Eu já li Francisco José Viegas e não gostei. Se calhar estou a ser injusta porque só li um livro " Longe de Manaus" onde ele faz, como referes,a ponte entre Portugal e Brasil. Não gosto do livro, mas gosto muito menos da escrita. O Eça, era conhecido pelas suas descrições pormenorizadas, Francisco José Viegas consegue estar uma página e meia a descrever um quarto sem o descrever... ou seja limita-se a elencar coisas que estão no quarto, como se estivesse a inventariar o contéudo do mesmo. Não chega a Nóbel, apenas a bocejo
Bom post político. Uma leitura que concordo em absoluto. E lembro-me que ele, num programa com o Alfredo Saramago, era duma boçalidade atroz. Muitas, muitas ideias feitas e claro, charutos, vinhos, cervejas, manjares, o luxo requintado que poucos entendem. Salvava-se o Saramago, o outro. Depois tem um livro, não me recordo agora o nome, que é uma cópia descarada no estilo do montalban, uma coisa má de tão óbvio.
Mas o pior de tudo é a arrogoncia, pensar-se-ia q um homem da cultura, mais a mais com o dom da cópia, fosse mais dado a dúvidas e ponderações. Não, opina do seu trono como dono da verdade. Só ele percebe, iluminado que é, todos os outros são tristes exemplos da espécie.

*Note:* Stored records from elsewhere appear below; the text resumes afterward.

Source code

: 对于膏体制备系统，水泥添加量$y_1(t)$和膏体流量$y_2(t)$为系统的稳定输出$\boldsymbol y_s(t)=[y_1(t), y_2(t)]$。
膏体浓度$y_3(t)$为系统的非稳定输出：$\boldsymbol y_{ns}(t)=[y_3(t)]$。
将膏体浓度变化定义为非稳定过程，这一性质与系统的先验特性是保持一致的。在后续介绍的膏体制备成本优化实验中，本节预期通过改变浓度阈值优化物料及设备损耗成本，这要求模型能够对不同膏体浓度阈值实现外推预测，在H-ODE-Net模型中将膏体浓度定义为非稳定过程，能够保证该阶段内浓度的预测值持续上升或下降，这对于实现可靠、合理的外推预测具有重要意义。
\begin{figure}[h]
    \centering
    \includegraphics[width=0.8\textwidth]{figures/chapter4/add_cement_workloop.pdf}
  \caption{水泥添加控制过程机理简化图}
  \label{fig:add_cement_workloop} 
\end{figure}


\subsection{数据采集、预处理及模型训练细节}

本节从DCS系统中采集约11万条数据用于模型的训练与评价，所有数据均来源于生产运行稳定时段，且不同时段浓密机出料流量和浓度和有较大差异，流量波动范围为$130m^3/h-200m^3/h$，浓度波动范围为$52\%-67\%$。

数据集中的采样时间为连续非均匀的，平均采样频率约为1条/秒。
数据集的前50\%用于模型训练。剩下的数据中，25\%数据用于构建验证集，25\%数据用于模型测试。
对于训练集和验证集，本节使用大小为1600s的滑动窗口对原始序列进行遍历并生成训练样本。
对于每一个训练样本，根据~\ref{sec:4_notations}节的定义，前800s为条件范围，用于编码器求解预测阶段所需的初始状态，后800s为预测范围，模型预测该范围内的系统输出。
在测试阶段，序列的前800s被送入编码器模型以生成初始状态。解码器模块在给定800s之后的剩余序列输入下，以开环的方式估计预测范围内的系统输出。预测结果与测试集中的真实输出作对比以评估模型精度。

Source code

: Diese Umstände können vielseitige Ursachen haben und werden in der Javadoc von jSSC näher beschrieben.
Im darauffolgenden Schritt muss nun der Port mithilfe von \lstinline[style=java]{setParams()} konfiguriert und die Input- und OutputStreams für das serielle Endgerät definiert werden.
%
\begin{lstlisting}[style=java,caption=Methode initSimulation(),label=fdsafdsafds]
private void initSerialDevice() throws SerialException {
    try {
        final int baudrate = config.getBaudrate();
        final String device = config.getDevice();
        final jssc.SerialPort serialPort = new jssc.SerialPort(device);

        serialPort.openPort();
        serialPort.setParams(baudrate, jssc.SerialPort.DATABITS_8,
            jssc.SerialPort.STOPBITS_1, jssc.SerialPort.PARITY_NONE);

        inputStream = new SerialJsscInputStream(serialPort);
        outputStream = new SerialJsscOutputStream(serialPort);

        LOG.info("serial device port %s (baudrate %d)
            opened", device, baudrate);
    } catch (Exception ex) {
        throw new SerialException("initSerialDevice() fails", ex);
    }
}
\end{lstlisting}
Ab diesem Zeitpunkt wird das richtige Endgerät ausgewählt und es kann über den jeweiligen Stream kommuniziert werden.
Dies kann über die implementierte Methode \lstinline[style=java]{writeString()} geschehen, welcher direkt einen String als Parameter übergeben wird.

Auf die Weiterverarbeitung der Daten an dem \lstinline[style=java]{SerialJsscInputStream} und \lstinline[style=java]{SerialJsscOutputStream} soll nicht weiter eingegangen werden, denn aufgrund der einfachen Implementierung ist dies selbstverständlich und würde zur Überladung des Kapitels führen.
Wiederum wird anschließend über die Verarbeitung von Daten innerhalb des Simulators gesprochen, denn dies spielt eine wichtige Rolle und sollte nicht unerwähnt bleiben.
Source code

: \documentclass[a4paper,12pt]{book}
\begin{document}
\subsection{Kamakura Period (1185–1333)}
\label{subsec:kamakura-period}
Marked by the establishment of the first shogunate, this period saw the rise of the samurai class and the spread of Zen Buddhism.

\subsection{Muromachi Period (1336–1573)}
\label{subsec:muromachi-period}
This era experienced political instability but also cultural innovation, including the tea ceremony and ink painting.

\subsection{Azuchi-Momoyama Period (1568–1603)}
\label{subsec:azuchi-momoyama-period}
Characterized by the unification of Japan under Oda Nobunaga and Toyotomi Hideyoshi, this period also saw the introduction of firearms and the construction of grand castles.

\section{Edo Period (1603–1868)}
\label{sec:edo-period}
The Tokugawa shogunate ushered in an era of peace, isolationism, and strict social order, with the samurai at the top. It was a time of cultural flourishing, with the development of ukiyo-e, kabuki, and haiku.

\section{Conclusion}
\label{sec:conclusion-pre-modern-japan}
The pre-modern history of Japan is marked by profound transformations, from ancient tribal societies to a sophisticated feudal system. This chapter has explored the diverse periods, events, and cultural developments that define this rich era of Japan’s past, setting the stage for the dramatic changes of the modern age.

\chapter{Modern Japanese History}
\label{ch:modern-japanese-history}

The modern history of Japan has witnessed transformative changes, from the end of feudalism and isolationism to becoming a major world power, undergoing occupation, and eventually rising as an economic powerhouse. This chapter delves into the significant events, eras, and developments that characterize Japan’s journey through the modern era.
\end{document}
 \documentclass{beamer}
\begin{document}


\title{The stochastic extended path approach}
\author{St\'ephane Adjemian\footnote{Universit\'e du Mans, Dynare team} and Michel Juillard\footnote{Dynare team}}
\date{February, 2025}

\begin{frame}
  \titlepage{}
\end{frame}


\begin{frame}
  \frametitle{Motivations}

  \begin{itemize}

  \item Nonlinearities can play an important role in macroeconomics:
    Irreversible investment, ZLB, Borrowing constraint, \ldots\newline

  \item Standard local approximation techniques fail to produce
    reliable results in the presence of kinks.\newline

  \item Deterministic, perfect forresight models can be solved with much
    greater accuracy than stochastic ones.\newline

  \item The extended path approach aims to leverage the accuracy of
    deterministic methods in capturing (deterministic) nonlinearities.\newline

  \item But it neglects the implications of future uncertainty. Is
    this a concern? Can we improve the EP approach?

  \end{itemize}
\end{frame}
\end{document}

Como secretário de estado, obviamente não sei como se comportará, não lhe conheço uma posição sobre monumentos, música, artes de palco, arte contemporânea, ...mas advinha-se um autoritarismo tonto, muito discurso sobre a iniciativa privada (que como sabemos em portugal é só privada) e muito camões. Este senhor podia ser o vereador da cultura do Rui Rio e todos sabemos o que tem sido a cultura no Porto.
Vai ser lindo ver este e o Crato a espetarem-se ao comprido, muitas balelas, muito discurso critico, mas sem ideias profundas para os sectores.